Shares of The Walt Disney Company (NYSE: DIS), along with the other media conglomerates, have been pummeled this year amid concerns about slowing advertising sales and the Hollywood writers' strike. Though the decline
s are understandable for other companies, such as Time Warner Inc. (NYSE: TWX), they are overblown in the case of the house built by Mickey.
For one thing, the weak dollar makes Disney's resorts, particularly Florida's Walt Disney World, attractive for visitors from overseas. About 2.7 million of the 45.1 million in visitors to the Orlando area -- where Disney World is based -- come from overseas. About 53% of them came from Western Europe and 26% came from Canada, according to the Orlando Convention and Visitors Bureau. It would stand to reason that some of the drop off in domestic visitors could be made up from people from outside the U.S.
The cable channels continue to benefit from ESPN and the popularity of "Hannah Montana" on the Disney Channel. The ABC TV network will benefit from the popularity of "Lost" and "Desperate Housewives" and will also be helped by advertisements from the presidential election. Disney's movie studios also posted a solid box office in the quarter.

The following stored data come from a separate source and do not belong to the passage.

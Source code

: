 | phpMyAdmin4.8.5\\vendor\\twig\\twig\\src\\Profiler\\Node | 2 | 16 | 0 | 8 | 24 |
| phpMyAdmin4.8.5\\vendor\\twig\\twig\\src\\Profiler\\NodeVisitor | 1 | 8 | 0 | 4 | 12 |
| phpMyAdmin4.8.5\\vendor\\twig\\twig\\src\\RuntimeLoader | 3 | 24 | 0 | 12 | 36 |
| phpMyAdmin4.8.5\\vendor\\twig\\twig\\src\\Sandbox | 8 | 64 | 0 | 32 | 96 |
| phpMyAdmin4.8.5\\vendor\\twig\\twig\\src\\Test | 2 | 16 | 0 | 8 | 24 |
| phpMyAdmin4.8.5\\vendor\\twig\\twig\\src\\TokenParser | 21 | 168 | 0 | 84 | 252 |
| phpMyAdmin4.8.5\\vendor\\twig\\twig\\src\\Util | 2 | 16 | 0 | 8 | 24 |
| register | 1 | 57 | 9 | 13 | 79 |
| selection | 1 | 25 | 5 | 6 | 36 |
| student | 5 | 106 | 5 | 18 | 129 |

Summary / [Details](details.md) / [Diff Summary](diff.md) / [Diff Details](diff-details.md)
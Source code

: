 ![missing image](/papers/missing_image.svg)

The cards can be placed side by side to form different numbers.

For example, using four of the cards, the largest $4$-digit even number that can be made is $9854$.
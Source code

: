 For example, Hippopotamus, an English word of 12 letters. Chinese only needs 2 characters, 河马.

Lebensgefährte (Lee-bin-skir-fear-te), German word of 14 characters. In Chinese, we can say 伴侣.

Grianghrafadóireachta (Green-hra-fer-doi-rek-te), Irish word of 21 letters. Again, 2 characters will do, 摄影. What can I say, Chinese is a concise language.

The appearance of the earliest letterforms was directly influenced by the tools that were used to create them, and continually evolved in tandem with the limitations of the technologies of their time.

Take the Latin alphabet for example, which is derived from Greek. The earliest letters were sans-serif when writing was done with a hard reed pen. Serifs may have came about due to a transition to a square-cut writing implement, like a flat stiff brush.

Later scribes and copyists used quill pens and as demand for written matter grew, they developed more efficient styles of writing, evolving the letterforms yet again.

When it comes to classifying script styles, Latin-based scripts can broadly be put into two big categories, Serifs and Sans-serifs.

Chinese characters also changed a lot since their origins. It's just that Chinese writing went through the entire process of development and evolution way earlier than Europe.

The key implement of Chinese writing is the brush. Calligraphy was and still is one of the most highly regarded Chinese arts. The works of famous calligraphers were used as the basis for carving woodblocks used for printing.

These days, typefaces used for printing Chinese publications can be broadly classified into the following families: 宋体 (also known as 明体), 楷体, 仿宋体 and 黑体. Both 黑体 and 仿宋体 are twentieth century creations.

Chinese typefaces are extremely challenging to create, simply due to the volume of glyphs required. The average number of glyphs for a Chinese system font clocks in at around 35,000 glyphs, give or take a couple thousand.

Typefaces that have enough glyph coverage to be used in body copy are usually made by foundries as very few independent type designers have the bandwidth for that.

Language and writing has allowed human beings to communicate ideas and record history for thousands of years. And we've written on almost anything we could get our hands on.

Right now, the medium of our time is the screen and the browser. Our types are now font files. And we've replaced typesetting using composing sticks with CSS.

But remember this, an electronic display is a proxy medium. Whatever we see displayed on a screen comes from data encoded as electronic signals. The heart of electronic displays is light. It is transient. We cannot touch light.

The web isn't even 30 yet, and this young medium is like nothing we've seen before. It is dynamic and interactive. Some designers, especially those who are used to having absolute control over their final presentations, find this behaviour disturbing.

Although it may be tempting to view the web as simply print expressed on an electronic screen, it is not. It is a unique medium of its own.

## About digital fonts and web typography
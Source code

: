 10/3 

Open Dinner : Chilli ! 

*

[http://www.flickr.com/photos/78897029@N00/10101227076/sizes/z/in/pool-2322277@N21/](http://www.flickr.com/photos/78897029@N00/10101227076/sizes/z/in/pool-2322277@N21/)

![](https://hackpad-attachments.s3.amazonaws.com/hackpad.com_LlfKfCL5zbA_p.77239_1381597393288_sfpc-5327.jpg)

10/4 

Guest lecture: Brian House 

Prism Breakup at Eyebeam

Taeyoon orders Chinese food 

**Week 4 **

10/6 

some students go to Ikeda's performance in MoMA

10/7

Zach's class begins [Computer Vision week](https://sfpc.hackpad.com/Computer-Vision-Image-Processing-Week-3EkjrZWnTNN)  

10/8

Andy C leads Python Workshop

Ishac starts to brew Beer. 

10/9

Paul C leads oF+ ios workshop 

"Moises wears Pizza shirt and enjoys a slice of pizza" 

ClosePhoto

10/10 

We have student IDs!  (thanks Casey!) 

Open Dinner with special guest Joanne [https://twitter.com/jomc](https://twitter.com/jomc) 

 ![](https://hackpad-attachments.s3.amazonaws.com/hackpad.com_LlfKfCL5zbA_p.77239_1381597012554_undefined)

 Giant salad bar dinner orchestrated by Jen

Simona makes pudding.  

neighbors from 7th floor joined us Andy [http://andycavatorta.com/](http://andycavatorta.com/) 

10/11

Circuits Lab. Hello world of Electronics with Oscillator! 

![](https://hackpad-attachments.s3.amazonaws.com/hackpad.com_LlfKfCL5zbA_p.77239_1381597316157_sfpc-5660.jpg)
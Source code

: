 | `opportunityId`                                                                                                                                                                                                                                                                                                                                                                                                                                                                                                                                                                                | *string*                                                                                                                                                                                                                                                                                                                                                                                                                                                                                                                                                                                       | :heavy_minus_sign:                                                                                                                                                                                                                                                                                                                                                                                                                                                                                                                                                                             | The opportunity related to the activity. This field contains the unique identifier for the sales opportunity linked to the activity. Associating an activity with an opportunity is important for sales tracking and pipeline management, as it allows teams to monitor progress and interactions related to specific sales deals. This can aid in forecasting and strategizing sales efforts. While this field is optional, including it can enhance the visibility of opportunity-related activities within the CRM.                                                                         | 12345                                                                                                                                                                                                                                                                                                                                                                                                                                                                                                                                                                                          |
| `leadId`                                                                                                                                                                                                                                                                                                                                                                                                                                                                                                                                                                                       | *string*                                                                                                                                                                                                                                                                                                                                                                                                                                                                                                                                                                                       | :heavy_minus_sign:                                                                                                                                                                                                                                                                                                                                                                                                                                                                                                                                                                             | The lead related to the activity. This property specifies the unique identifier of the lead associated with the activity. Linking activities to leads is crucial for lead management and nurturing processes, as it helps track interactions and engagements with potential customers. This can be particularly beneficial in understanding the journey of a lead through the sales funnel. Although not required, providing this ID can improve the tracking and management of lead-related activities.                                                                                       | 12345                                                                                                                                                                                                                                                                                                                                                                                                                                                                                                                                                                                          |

Disney's management team is well regarded on Wall Street. The company recently gave a five-year-extension to Chief Executive Bob Iger guaranteeing him a base salary of at least $2 million through 2013 with a potential for annual bonuses of $10 million.
As advertising budgets tighten, Iger is going to be earning every nickel.
Analysts expect Disney to report fiscal first quarter earnings of 52 cents per share on revenue of $10.04 billion. The company should be able to easily hit those targets. It reports results tomorrow.